DIRECTIONS FOR THIS TASK - Each line below is to be copied exactly; images do not go into the copy.

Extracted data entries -
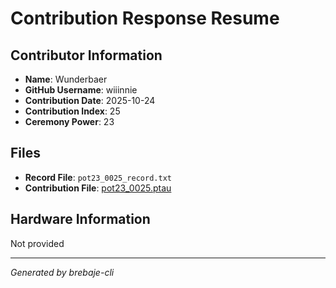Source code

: # Contribution Response Resume

## Contributor Information
- **Name**: Wunderbaer
- **GitHub Username**: wiiinnie
- **Contribution Date**: 2025-10-24
- **Contribution Index**: 25
- **Ceremony Power**: 23

## Files
- **Record File**: `pot23_0025_record.txt`
- **Contribution File**: [pot23_0025.ptau](https://cardano-trusted-setup-test.s3.us-east-2.amazonaws.com/Cardano-PPOT/pot23_0025.ptau)

## Hardware Information
Not provided

---
*Generated by brebaje-cli*
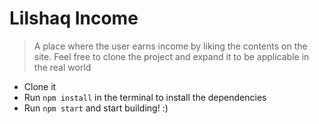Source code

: # Lilshaq Income

> A place where the user earns income by liking the contents on the site. Feel free to clone the project and expand it to be applicable in the real world

- Clone it
- Run `npm install` in the terminal to install the dependencies
- Run `npm start` and start building! :)
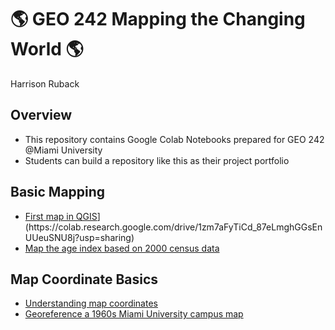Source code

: # :earth_americas: GEO 242 Mapping the Changing World :earth_americas:

Harrison Ruback

## Overview
- This repository contains Google Colab Notebooks prepared for GEO 242 @Miami University
- Students can build a repository like this as their project portfolio

## Basic Mapping

- [First map in QGIS]([[https://github.com/jiashenyue/geo441-541/blob/main/basic-mapping/first-arcgis-mapping.ipynb](https://github.com/jiashenyue/geo242/blob/main/basic-mapping/first-qgis-mapping.ipynb))](https://colab.research.google.com/drive/1zm7aFyTiCd_87eLmghGGsEnUUeuSNU8j?usp=sharing)
- [Map the age index based on 2000 census data](https://colab.research.google.com/drive/1mclTAXH_M3ChfbbNpmI-RmpCyYvbnlXh?usp=sharing)

## Map Coordinate Basics

- [Understanding map coordinates](https://colab.research.google.com/drive/1m8gURbpUqQ0meL0WQVy41nl1--JJsPzV?usp=sharing)
- [Georeference a 1960s Miami University campus map](https://colab.research.google.com/drive/1xGtf2tgaRp8CfXJ-6TlhMZSqBTIqHPe-?usp=sharing)
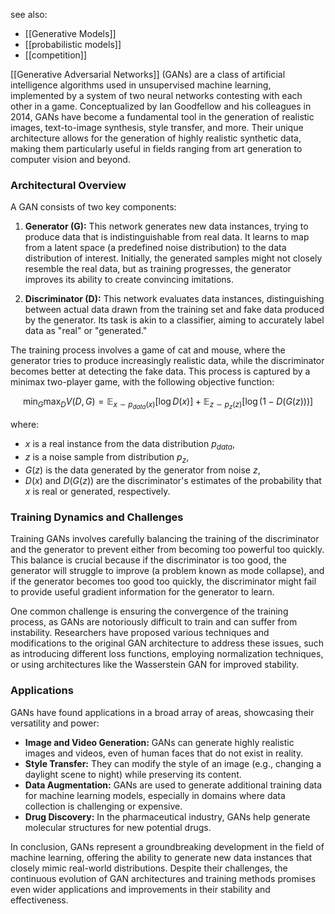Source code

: see also:
- [[Generative Models]]
- [[probabilistic models]]
- [[competition]]

[[Generative Adversarial Networks]] (GANs) are a class of artificial intelligence algorithms used in unsupervised machine learning, implemented by a system of two neural networks contesting with each other in a game. Conceptualized by Ian Goodfellow and his colleagues in 2014, GANs have become a fundamental tool in the generation of realistic images, text-to-image synthesis, style transfer, and more. Their unique architecture allows for the generation of highly realistic synthetic data, making them particularly useful in fields ranging from art generation to computer vision and beyond.

### Architectural Overview

A GAN consists of two key components:

1. **Generator (G):** This network generates new data instances, trying to produce data that is indistinguishable from real data. It learns to map from a latent space (a predefined noise distribution) to the data distribution of interest. Initially, the generated samples might not closely resemble the real data, but as training progresses, the generator improves its ability to create convincing imitations.

2. **Discriminator (D):** This network evaluates data instances, distinguishing between actual data drawn from the training set and fake data produced by the generator. Its task is akin to a classifier, aiming to accurately label data as "real" or "generated."

The training process involves a game of cat and mouse, where the generator tries to produce increasingly realistic data, while the discriminator becomes better at detecting the fake data. This process is captured by a minimax two-player game, with the following objective function:

$$\min_G \max_D V(D, G) = \mathbb{E}_{x \sim p_{data}(x)}[\log D(x)] + \mathbb{E}_{z \sim p_z(z)}[\log(1 - D(G(z)))]$$

where:
- $x$ is a real instance from the data distribution $p_{data}$,
- $z$ is a noise sample from distribution $p_z$,
- $G(z)$ is the data generated by the generator from noise $z$,
- $D(x)$ and $D(G(z))$ are the discriminator's estimates of the probability that $x$ is real or generated, respectively.

### Training Dynamics and Challenges

Training GANs involves carefully balancing the training of the discriminator and the generator to prevent either from becoming too powerful too quickly. This balance is crucial because if the discriminator is too good, the generator will struggle to improve (a problem known as mode collapse), and if the generator becomes too good too quickly, the discriminator might fail to provide useful gradient information for the generator to learn.

One common challenge is ensuring the convergence of the training process, as GANs are notoriously difficult to train and can suffer from instability. Researchers have proposed various techniques and modifications to the original GAN architecture to address these issues, such as introducing different loss functions, employing normalization techniques, or using architectures like the Wasserstein GAN for improved stability.

### Applications

GANs have found applications in a broad array of areas, showcasing their versatility and power:

- **Image and Video Generation:** GANs can generate highly realistic images and videos, even of human faces that do not exist in reality.
- **Style Transfer:** They can modify the style of an image (e.g., changing a daylight scene to night) while preserving its content.
- **Data Augmentation:** GANs are used to generate additional training data for machine learning models, especially in domains where data collection is challenging or expensive.
- **Drug Discovery:** In the pharmaceutical industry, GANs help generate molecular structures for new potential drugs.

In conclusion, GANs represent a groundbreaking development in the field of machine learning, offering the ability to generate new data instances that closely mimic real-world distributions. Despite their challenges, the continuous evolution of GAN architectures and training methods promises even wider applications and improvements in their stability and effectiveness.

RESPONSE TO THE EXERCISE -
Source code

: # Contribution Response Resume

## Contributor Information
- **Name**: Wunderbaer
- **GitHub Username**: wiiinnie
- **Contribution Date**: 2025-10-24
- **Contribution Index**: 25
- **Ceremony Power**: 23

## Files
- **Record File**: `pot23_0025_record.txt`
- **Contribution File**: [pot23_0025.ptau](https://cardano-trusted-setup-test.s3.us-east-2.amazonaws.com/Cardano-PPOT/pot23_0025.ptau)

## Hardware Information
Not provided

---
*Generated by brebaje-cli*
Source code

: # Lilshaq Income

> A place where the user earns income by liking the contents on the site. Feel free to clone the project and expand it to be applicable in the real world

- Clone it
- Run `npm install` in the terminal to install the dependencies
- Run `npm start` and start building! :)
Source code

: # :earth_americas: GEO 242 Mapping the Changing World :earth_americas:

Harrison Ruback

## Overview
- This repository contains Google Colab Notebooks prepared for GEO 242 @Miami University
- Students can build a repository like this as their project portfolio

## Basic Mapping

- [First map in QGIS]([[https://github.com/jiashenyue/geo441-541/blob/main/basic-mapping/first-arcgis-mapping.ipynb](https://github.com/jiashenyue/geo242/blob/main/basic-mapping/first-qgis-mapping.ipynb))](https://colab.research.google.com/drive/1zm7aFyTiCd_87eLmghGGsEnUUeuSNU8j?usp=sharing)
- [Map the age index based on 2000 census data](https://colab.research.google.com/drive/1mclTAXH_M3ChfbbNpmI-RmpCyYvbnlXh?usp=sharing)

## Map Coordinate Basics

- [Understanding map coordinates](https://colab.research.google.com/drive/1m8gURbpUqQ0meL0WQVy41nl1--JJsPzV?usp=sharing)
- [Georeference a 1960s Miami University campus map](https://colab.research.google.com/drive/1xGtf2tgaRp8CfXJ-6TlhMZSqBTIqHPe-?usp=sharing)
Source code

: see also:
- [[Generative Models]]
- [[probabilistic models]]
- [[competition]]

[[Generative Adversarial Networks]] (GANs) are a class of artificial intelligence algorithms used in unsupervised machine learning, implemented by a system of two neural networks contesting with each other in a game. Conceptualized by Ian Goodfellow and his colleagues in 2014, GANs have become a fundamental tool in the generation of realistic images, text-to-image synthesis, style transfer, and more. Their unique architecture allows for the generation of highly realistic synthetic data, making them particularly useful in fields ranging from art generation to computer vision and beyond.

### Architectural Overview

A GAN consists of two key components:

1. **Generator (G):** This network generates new data instances, trying to produce data that is indistinguishable from real data. It learns to map from a latent space (a predefined noise distribution) to the data distribution of interest. Initially, the generated samples might not closely resemble the real data, but as training progresses, the generator improves its ability to create convincing imitations.

2. **Discriminator (D):** This network evaluates data instances, distinguishing between actual data drawn from the training set and fake data produced by the generator. Its task is akin to a classifier, aiming to accurately label data as "real" or "generated."

The training process involves a game of cat and mouse, where the generator tries to produce increasingly realistic data, while the discriminator becomes better at detecting the fake data. This process is captured by a minimax two-player game, with the following objective function:

$$\min_G \max_D V(D, G) = \mathbb{E}_{x \sim p_{data}(x)}[\log D(x)] + \mathbb{E}_{z \sim p_z(z)}[\log(1 - D(G(z)))]$$

where:
- $x$ is a real instance from the data distribution $p_{data}$,
- $z$ is a noise sample from distribution $p_z$,
- $G(z)$ is the data generated by the generator from noise $z$,
- $D(x)$ and $D(G(z))$ are the discriminator's estimates of the probability that $x$ is real or generated, respectively.

### Training Dynamics and Challenges

Training GANs involves carefully balancing the training of the discriminator and the generator to prevent either from becoming too powerful too quickly. This balance is crucial because if the discriminator is too good, the generator will struggle to improve (a problem known as mode collapse), and if the generator becomes too good too quickly, the discriminator might fail to provide useful gradient information for the generator to learn.

One common challenge is ensuring the convergence of the training process, as GANs are notoriously difficult to train and can suffer from instability. Researchers have proposed various techniques and modifications to the original GAN architecture to address these issues, such as introducing different loss functions, employing normalization techniques, or using architectures like the Wasserstein GAN for improved stability.

### Applications

GANs have found applications in a broad array of areas, showcasing their versatility and power:

- **Image and Video Generation:** GANs can generate highly realistic images and videos, even of human faces that do not exist in reality.
- **Style Transfer:** They can modify the style of an image (e.g., changing a daylight scene to night) while preserving its content.
- **Data Augmentation:** GANs are used to generate additional training data for machine learning models, especially in domains where data collection is challenging or expensive.
- **Drug Discovery:** In the pharmaceutical industry, GANs help generate molecular structures for new potential drugs.

In conclusion, GANs represent a groundbreaking development in the field of machine learning, offering the ability to generate new data instances that closely mimic real-world distributions. Despite their challenges, the continuous evolution of GAN architectures and training methods promises even wider applications and improvements in their stability and effectiveness.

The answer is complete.